Development was prolonged by changes in the production structure and the decision to produce a Princess Maker title for the PlayStation before the game's concept was fully defined, leading to later course corrections and delays.

Speaking in 2021, Akai explained that the game required a prolonged development period largely because he left Gainax during production, and because the team struggled with adapting the franchise to Sony's console ecosystem, which at the time was seen as mass-market rather than otaku-focused.

Akai wrote the game's scenario himself, which accounted for most of the development workload, while artwork duties were partially delegated to staff, with Akai still drawing most character illustrations and staff handling backgrounds and costume variations. Akai had his illustrations directly digitized and reproduced at what was described as near-original artwork quality at the time, a process emphasized by the staff as a major artistic goal during development.

According to a 1996 developer commentary, the numeral 3 was deliberately omitted to express the staff's belief that the game was the "true Princess Maker". Akai also stated that the spelling "faery" used in the game's English title was intended to emphasize the concept of an actual fairy, whereas "fairy" is more commonly associated with fairy tales as a genre.

According to a 1997 article in Virtual Idol magazine, Akai explained that while the characters in previous games were intentionally neutral to allow for greater player imagination, Faery Tales Come True aimed for more distinct and lively traits, such as slightly slanted eyes, to make the characters feel more dynamic.

Faery Tales Come True was publicly unveiled at Tokyo Game Show 1996. The game features narration by Maria Kawamura as the Fairy Queen, with the daughter character voiced by Yukana Nogami.

== Releases ==
The game was released for the PlayStation, Windows, Dreamcast (as a collection with Princess Maker 2) and Sega Saturn.

The technology magazine Wired reported in November 1997 that Faery Tales Come True sold well on the PlayStation in Japan, but a North American release stalled because publishers saw consoles as a family market and were uneasy with the game's premise.
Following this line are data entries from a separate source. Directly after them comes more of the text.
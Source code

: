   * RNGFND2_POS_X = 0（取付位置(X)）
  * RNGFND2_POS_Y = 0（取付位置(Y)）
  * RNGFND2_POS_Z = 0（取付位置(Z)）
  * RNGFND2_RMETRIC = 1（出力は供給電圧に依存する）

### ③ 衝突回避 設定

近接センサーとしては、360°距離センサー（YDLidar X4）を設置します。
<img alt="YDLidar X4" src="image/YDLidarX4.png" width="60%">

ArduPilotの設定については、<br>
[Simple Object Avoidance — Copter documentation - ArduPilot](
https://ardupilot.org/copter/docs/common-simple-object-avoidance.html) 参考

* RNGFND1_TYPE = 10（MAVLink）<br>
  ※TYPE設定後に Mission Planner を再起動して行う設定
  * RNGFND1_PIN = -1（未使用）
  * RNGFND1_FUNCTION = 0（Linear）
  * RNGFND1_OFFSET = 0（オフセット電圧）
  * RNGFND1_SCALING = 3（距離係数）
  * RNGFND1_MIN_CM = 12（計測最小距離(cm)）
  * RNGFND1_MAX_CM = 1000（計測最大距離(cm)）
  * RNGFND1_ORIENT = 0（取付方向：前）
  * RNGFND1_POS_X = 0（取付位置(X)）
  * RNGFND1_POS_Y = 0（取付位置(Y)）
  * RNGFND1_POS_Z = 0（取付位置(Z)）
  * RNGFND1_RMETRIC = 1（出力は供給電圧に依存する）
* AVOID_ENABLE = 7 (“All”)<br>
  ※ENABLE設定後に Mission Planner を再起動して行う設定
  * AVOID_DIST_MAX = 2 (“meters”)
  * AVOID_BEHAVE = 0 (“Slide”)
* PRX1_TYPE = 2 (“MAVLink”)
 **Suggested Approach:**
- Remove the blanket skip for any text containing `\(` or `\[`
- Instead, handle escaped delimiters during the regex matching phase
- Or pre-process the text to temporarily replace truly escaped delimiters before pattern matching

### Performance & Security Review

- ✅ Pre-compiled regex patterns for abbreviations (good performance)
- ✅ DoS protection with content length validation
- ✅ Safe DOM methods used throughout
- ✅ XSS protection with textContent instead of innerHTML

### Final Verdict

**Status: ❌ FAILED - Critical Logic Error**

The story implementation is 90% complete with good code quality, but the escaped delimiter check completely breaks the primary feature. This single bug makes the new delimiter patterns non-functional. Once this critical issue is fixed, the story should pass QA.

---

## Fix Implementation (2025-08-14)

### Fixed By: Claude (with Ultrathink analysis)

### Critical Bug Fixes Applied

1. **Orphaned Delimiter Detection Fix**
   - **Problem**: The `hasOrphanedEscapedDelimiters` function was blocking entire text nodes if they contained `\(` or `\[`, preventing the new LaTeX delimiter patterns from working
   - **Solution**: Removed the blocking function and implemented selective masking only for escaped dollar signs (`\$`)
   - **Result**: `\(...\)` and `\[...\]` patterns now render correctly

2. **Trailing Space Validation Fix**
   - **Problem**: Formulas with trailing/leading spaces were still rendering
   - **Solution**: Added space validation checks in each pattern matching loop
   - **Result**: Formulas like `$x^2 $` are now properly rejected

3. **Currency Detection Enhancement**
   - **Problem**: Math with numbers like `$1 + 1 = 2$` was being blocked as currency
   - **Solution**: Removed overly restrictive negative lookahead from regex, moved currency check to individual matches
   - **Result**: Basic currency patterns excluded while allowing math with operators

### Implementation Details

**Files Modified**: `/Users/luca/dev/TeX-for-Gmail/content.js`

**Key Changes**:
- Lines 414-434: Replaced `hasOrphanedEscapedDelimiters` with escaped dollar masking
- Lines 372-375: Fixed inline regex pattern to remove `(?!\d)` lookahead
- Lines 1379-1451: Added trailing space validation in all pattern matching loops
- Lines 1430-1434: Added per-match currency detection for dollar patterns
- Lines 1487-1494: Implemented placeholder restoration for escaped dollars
Faery Tales Come True was officially released in English on Steam in 2017. The English release has been criticized for poor translation quality, including grammatical errors, awkward text formatting, unclear terminology, and font legibility issues.
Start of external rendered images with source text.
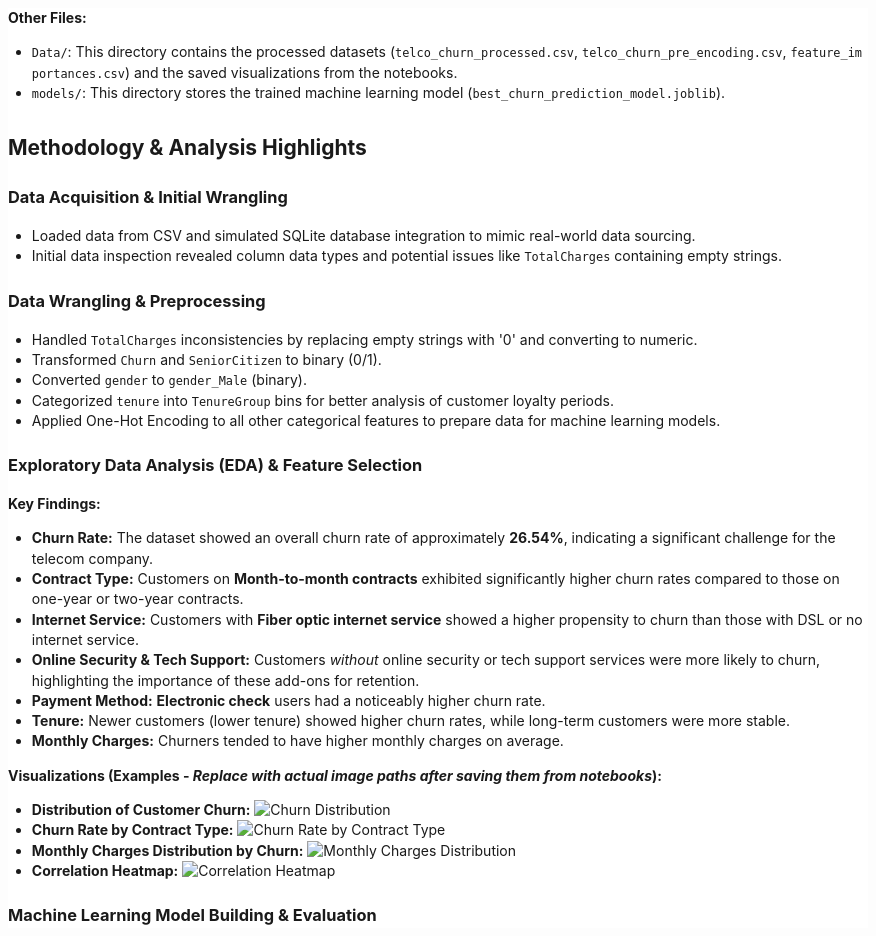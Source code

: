 **Other Files:**
* `Data/`: This directory contains the processed datasets (`telco_churn_processed.csv`, `telco_churn_pre_encoding.csv`, `feature_importances.csv`) and the saved visualizations from the notebooks.
* `models/`: This directory stores the trained machine learning model (`best_churn_prediction_model.joblib`).

## Methodology & Analysis Highlights

### Data Acquisition & Initial Wrangling
* Loaded data from CSV and simulated SQLite database integration to mimic real-world data sourcing.
* Initial data inspection revealed column data types and potential issues like `TotalCharges` containing empty strings.

### Data Wrangling & Preprocessing
* Handled `TotalCharges` inconsistencies by replacing empty strings with '0' and converting to numeric.
* Transformed `Churn` and `SeniorCitizen` to binary (0/1).
* Converted `gender` to `gender_Male` (binary).
* Categorized `tenure` into `TenureGroup` bins for better analysis of customer loyalty periods.
* Applied One-Hot Encoding to all other categorical features to prepare data for machine learning models.

### Exploratory Data Analysis (EDA) & Feature Selection

**Key Findings:**
* **Churn Rate:** The dataset showed an overall churn rate of approximately **26.54%**, indicating a significant challenge for the telecom company.
* **Contract Type:** Customers on **Month-to-month contracts** exhibited significantly higher churn rates compared to those on one-year or two-year contracts.
* **Internet Service:** Customers with **Fiber optic internet service** showed a higher propensity to churn than those with DSL or no internet service.
* **Online Security & Tech Support:** Customers *without* online security or tech support services were more likely to churn, highlighting the importance of these add-ons for retention.
* **Payment Method:** **Electronic check** users had a noticeably higher churn rate.
* **Tenure:** Newer customers (lower tenure) showed higher churn rates, while long-term customers were more stable.
* **Monthly Charges:** Churners tended to have higher monthly charges on average.

**Visualizations (Examples - *Replace with actual image paths after saving them from notebooks*):**
* **Distribution of Customer Churn:**
    ![Churn Distribution](Data/churn_distribution.png)
* **Churn Rate by Contract Type:**
    ![Churn Rate by Contract Type](Data/categorical_churn_rates.png) <!-- Ensure you have this specific plot, or pick another representative categorical plot -->
* **Monthly Charges Distribution by Churn:**
    ![Monthly Charges Distribution](Data/numerical_feature_histograms.png) <!-- Or a specific plot for MonthlyCharges if separate -->
* **Correlation Heatmap:**
    ![Correlation Heatmap](Data/correlation_heatmap.png)

### Machine Learning Model Building & Evaluation
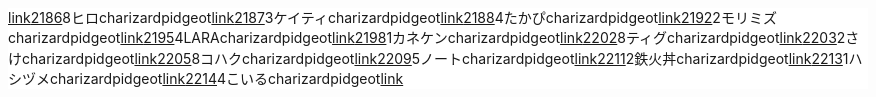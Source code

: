 <a href='https://limitlesstcg.com/decks/list/jp/32601'>link</a></td></tr><tr><td><a href='https://limitlesstcg.com/tournaments/jp/2186'>2186</a></td><td>8</td><td>ヒロ</td><td>charizard</td><td>pidgeot</td><td><a href='https://limitlesstcg.com/decks/list/jp/32727'>link</a></td></tr><tr><td><a href='https://limitlesstcg.com/tournaments/jp/2187'>2187</a></td><td>3</td><td>ケイティ</td><td>charizard</td><td>pidgeot</td><td><a href='https://limitlesstcg.com/decks/list/jp/32736'>link</a></td></tr><tr><td><a href='https://limitlesstcg.com/tournaments/jp/2188'>2188</a></td><td>4</td><td>たかぴ</td><td>charizard</td><td>pidgeot</td><td><a href='https://limitlesstcg.com/decks/list/jp/32752'>link</a></td></tr><tr><td><a href='https://limitlesstcg.com/tournaments/jp/2192'>2192</a></td><td>2</td><td>モリミズ</td><td>charizard</td><td>pidgeot</td><td><a href='https://limitlesstcg.com/decks/list/jp/32812'>link</a></td></tr><tr><td><a href='https://limitlesstcg.com/tournaments/jp/2195'>2195</a></td><td>4</td><td>LARA</td><td>charizard</td><td>pidgeot</td><td><a href='https://limitlesstcg.com/decks/list/jp/32862'>link</a></td></tr><tr><td><a href='https://limitlesstcg.com/tournaments/jp/2198'>2198</a></td><td>1</td><td>カネケン</td><td>charizard</td><td>pidgeot</td><td><a href='https://limitlesstcg.com/decks/list/jp/32907'>link</a></td></tr><tr><td><a href='https://limitlesstcg.com/tournaments/jp/2202'>2202</a></td><td>8</td><td>ティグ</td><td>charizard</td><td>pidgeot</td><td><a href='https://limitlesstcg.com/decks/list/jp/32978'>link</a></td></tr><tr><td><a href='https://limitlesstcg.com/tournaments/jp/2203'>2203</a></td><td>2</td><td>さけ</td><td>charizard</td><td>pidgeot</td><td><a href='https://limitlesstcg.com/decks/list/jp/32987'>link</a></td></tr><tr><td><a href='https://limitlesstcg.com/tournaments/jp/2205'>2205</a></td><td>8</td><td>コハク</td><td>charizard</td><td>pidgeot</td><td><a href='https://limitlesstcg.com/decks/list/jp/33025'>link</a></td></tr><tr><td><a href='https://limitlesstcg.com/tournaments/jp/2209'>2209</a></td><td>5</td><td>ノート</td><td>charizard</td><td>pidgeot</td><td><a href='https://limitlesstcg.com/decks/list/jp/33085'>link</a></td></tr><tr><td><a href='https://limitlesstcg.com/tournaments/jp/2211'>2211</a></td><td>2</td><td>鉄火丼</td><td>charizard</td><td>pidgeot</td><td><a href='https://limitlesstcg.com/decks/list/jp/33114'>link</a></td></tr><tr><td><a href='https://limitlesstcg.com/tournaments/jp/2213'>2213</a></td><td>1</td><td>ハシヅメ</td><td>charizard</td><td>pidgeot</td><td><a href='https://limitlesstcg.com/decks/list/jp/33145'>link</a></td></tr><tr><td><a href='https://limitlesstcg.com/tournaments/jp/2214'>2214</a></td><td>4</td><td>こいる</td><td>charizard</td><td>pidgeot</td><td><a href='https://limitlesstcg.com/decks/list/jp/33162'>link</a></td></tr></table></div>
In 2019, the HD remake of the game was released on Nintendo Switch and PC.

== Reception ==

Faery Tales Come True was released on January 24, 1997, and achieved strong initial commercial performance, ranking first in weekly sales during its release week. However, the following week saw the release of Final Fantasy VII, which quickly overwhelmed the market and came to dominate both sales charts and media coverage. Developers involved later reflected that the timing of the release made it difficult for the game to maintain long-term visibility.

In an April 1997 review, Game Criticism wrote that while Faery Tales Come True was polished and well balanced, longtime fans might see it as a conservative entry that failed to provide the same sense of novelty as earlier games. The magazine characterized it as incremental sequel despite its high overall quality.

In a June 1998 review of the Sega Saturn version, Faery Tales Come True was received favorably by Saturn Fan, which praised the game's daughter-raising systems, accessibility for newcomers, and the emotional satisfaction derived from long-term character growth and plentiful events. Reviewers also criticized the absence of certain training elements present in earlier entries and questioned the value of the Saturn release due to its delayed timing.

Review score
| Publication | Score |
|---|---|
| Famitsu | 8/10, 6/10, 6/10, 6/10 (PS) |

== Music releases ==
An official soundtrack arrangement album specific to Faery Tales Come True was released under the title Princess Maker: Yumemiru Yōsei on 4 September 1996. The album features arranged music from the game and includes a mini drama segment performed by voice actress Yukana Nogami.